Every line of the entries below from the one containing "customer by email." to the one containing "11 \\ \hline", both ends included, must be written out exactly. No other line belongs in the answer.

*** Given records Section Begins ***

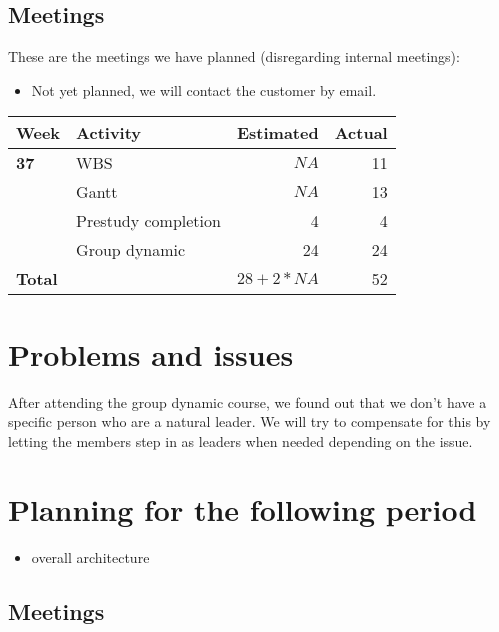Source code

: \documentclass[12pt, a4paper]{article}
\begin{document}
\subsection{Meetings}
These are the meetings we have planned (disregarding internal meetings):
\begin{itemize}
\item Not yet planned, we will contact the customer by email.
\end{itemize}
  \begin{tabular}{| l | l | r | r |}
    \hline
    \textbf{Week} & \textbf{Activity} & \textbf{Estimated} & \textbf{Actual}\\ \hline
    \textbf{37} & WBS & $NA$ & 11 \\ \hline
     & Gantt & $NA$ & 13 \\ \hline
     & Prestudy completion & 4 & 4 \\ \hline
     & Group dynamic & 24 & 24  \\ \hline
     \textbf{Total }&  & $28+2*NA$ & 52 \\
    \hline
  \end{tabular}


\section{Problems and issues}
After attending the group dynamic course, we found out that we don't have a specific person who are a natural leader. We will try to compensate for this by letting the members step in as leaders when needed depending on the issue.
\section{Planning for the following period}
\begin{itemize}
\item overall architecture

\end{itemize}
\subsection{Meetings}
\newpage
\end{document}
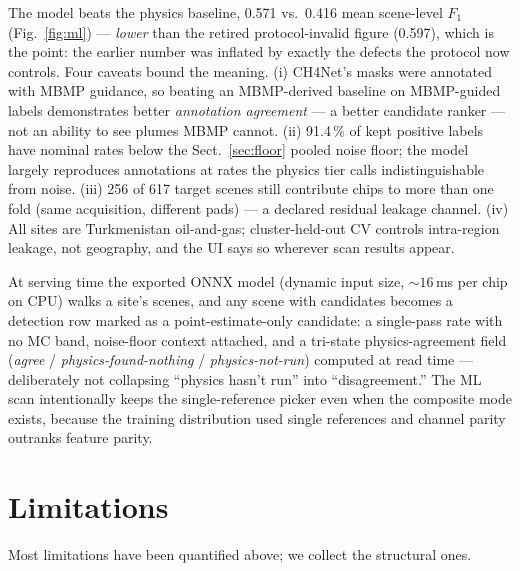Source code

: \documentclass[11pt]{article}
\begin{document}
The model beats the physics baseline, 0.571 vs.\ 0.416 mean scene-level
$F_1$ (Fig.~\ref{fig:ml}) --- \emph{lower} than the retired protocol-invalid
figure (0.597), which is the point: the earlier number was
inflated by exactly the defects the protocol now controls. Four caveats
bound the meaning. (i) CH4Net's masks were annotated with MBMP guidance,
so beating an MBMP-derived baseline on MBMP-guided labels demonstrates
better \emph{annotation agreement} --- a better candidate ranker --- not
an ability to see plumes MBMP cannot. (ii) 91.4\,\% of kept positive
labels have nominal rates below the Sect.~\ref{sec:floor} pooled noise
floor; the model largely reproduces annotations at rates the physics tier
calls indistinguishable from noise. (iii) 256 of 617 target scenes still
contribute chips to more than one fold (same acquisition, different pads)
--- a declared residual leakage channel. (iv) All sites are Turkmenistan
oil-and-gas; cluster-held-out CV controls intra-region leakage, not
geography, and the UI says so wherever scan results appear.

At serving time the exported ONNX model (dynamic input size,
${\sim}16$\,ms per chip on CPU) walks a site's scenes, and any scene with
candidates becomes a detection row marked as a point-estimate-only
candidate: a single-pass rate with no MC band, noise-floor context
attached, and a tri-state physics-agreement field (\emph{agree} /
\emph{physics-found-nothing} / \emph{physics-not-run}) computed at read
time --- deliberately not collapsing ``physics hasn't run'' into
``disagreement.'' The ML scan intentionally keeps the single-reference
picker even when the composite mode exists, because the training
distribution used single references and channel parity outranks
feature parity.

\section{Limitations}\label{sec:limitations}

Most limitations have been quantified above; we collect the structural
ones.
\end{document}
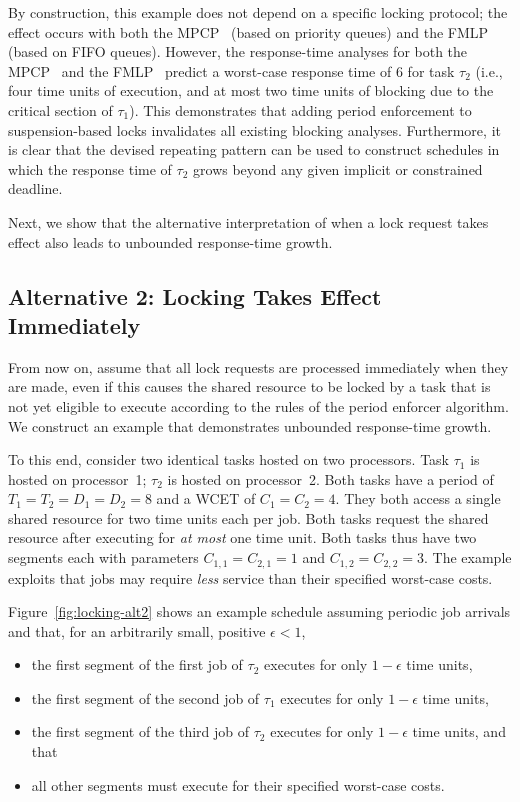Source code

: By construction, this example does not depend on a specific locking protocol; the effect occurs with both the MPCP~\cite{Ra:90} (based on priority queues) and the FMLP~\cite{BLBA:07,BA:08} (based on FIFO queues). However,  the response-time analyses for both the MPCP~\cite{LNR:09,Br:13} and the   FMLP~\cite{Br:13} predict a worst-case response time of $6$ for task $\tau_2$ (i.e., four time units of execution, and at most two time units of blocking due to the critical section of $\tau_1$). This demonstrates that adding period enforcement to suspension-based locks invalidates all existing blocking analyses. Furthermore, it is clear that the devised repeating pattern can be used to construct schedules in which the response time of $\tau_2$  grows beyond any given implicit or constrained deadline.

Next, we show that the alternative interpretation of when a lock request takes effect also leads to unbounded response-time growth.


\subsection{Alternative 2: Locking Takes Effect Immediately}
From now on, assume that all lock requests are processed immediately when they are made, even if this causes the shared resource to be locked by a task that is not yet eligible to execute according to  the rules of the period enforcer algorithm. We construct an example that demonstrates unbounded response-time growth.

To this end, consider two identical tasks hosted on two processors. Task $\tau_1$ is hosted on processor~1; $\tau_2$ is hosted on processor~2. Both tasks have a period of $T_1 = T_2 = D_1 = D_2 = 8$ and a WCET of $C_1 = C_2 = 4$. They both access a single shared resource for two time units each per job. Both tasks request the shared resource after executing for \emph{at most} one time unit. Both tasks thus have two segments each with parameters $C_{1,1} = C_{2,1} = 1$ and $C_{1,2} = C_{2,2} = 3$. The example exploits that jobs may require \emph{less} service than their specified worst-case costs.

Figure~\ref{fig:locking-alt2} shows an example schedule assuming periodic job arrivals and that, for an arbitrarily small, positive $\epsilon <1$,
\begin{itemize}
	\item the first segment of the first job of $\tau_2$ executes for only $1-\epsilon$ time units,
	\item the first segment of the second job of $\tau_1$ executes for only $1-\epsilon$ time units,
	\item the first segment of the third job  of $\tau_2$ executes for only $1-\epsilon$ time units, and that
	\item all other segments must execute for their specified worst-case costs.
\end{itemize}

*** Given records Section Ends ***

**Solved problem**:
\item Not yet planned, we will contact the customer by email.
\end{itemize}
  \begin{tabular}{| l | l | r | r |}
    \hline
    \textbf{Week} & \textbf{Activity} & \textbf{Estimated} & \textbf{Actual}\\ \hline
    \textbf{37} & WBS & $NA$ & 11 \\ \hline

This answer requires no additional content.